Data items
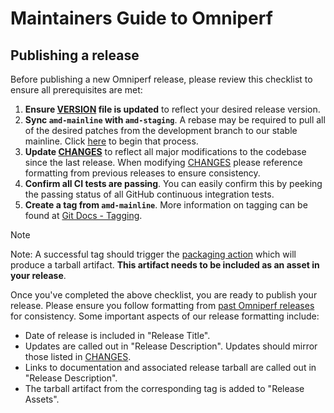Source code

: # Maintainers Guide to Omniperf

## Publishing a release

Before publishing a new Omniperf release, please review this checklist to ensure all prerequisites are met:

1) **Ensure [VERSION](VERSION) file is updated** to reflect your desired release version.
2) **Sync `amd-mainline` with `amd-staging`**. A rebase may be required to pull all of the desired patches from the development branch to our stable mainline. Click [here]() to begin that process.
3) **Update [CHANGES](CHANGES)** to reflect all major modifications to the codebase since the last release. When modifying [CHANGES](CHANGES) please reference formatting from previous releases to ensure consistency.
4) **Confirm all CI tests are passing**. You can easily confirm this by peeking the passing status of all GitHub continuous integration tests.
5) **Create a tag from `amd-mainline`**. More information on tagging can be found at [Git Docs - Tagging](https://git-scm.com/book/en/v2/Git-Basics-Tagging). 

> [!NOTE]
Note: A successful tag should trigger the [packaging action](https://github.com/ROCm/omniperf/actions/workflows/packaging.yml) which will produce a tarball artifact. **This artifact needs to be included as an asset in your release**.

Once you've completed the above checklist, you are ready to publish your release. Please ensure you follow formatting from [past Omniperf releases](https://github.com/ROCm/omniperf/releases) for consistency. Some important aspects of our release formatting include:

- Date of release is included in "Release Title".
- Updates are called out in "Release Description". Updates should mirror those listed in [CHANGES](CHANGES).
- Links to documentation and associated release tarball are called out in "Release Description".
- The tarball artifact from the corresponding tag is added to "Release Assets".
...
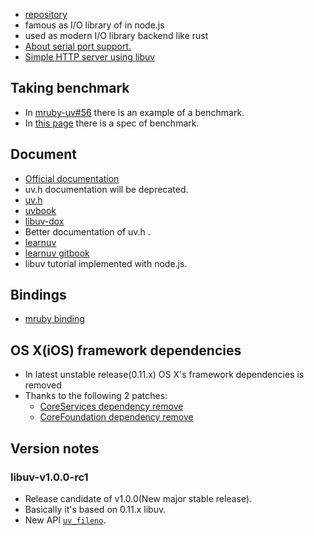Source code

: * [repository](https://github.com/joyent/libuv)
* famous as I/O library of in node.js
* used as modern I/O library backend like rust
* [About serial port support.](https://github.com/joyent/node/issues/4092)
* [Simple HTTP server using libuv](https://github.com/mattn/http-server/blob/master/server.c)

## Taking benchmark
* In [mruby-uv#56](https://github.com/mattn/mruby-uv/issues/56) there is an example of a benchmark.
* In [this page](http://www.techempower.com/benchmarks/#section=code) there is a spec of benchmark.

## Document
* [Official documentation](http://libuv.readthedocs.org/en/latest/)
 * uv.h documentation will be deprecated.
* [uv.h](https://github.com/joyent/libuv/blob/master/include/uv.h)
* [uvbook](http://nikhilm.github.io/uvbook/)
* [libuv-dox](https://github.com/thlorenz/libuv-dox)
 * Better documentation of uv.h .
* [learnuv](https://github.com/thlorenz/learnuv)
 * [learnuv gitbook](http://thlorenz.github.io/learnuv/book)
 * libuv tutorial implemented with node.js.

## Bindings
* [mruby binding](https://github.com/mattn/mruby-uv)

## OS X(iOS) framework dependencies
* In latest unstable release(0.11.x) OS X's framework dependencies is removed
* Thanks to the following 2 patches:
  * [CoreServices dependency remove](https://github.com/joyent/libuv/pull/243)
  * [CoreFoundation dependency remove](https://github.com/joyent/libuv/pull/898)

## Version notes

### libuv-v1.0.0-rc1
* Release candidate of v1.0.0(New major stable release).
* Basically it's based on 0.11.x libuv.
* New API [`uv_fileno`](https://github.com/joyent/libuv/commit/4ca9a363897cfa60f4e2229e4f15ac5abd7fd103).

> The problem: Please copy, exactly and with nothing else, the lines above beginning at the line that has "[Simple HTTP server" and ending with the line that has "## Document".

> Solution to this task:
* [Simple HTTP server using libuv](https://github.com/mattn/http-server/blob/master/server.c)

## Taking benchmark
* In [mruby-uv#56](https://github.com/mattn/mruby-uv/issues/56) there is an example of a benchmark.
* In [this page](http://www.techempower.com/benchmarks/#section=code) there is a spec of benchmark.

## Document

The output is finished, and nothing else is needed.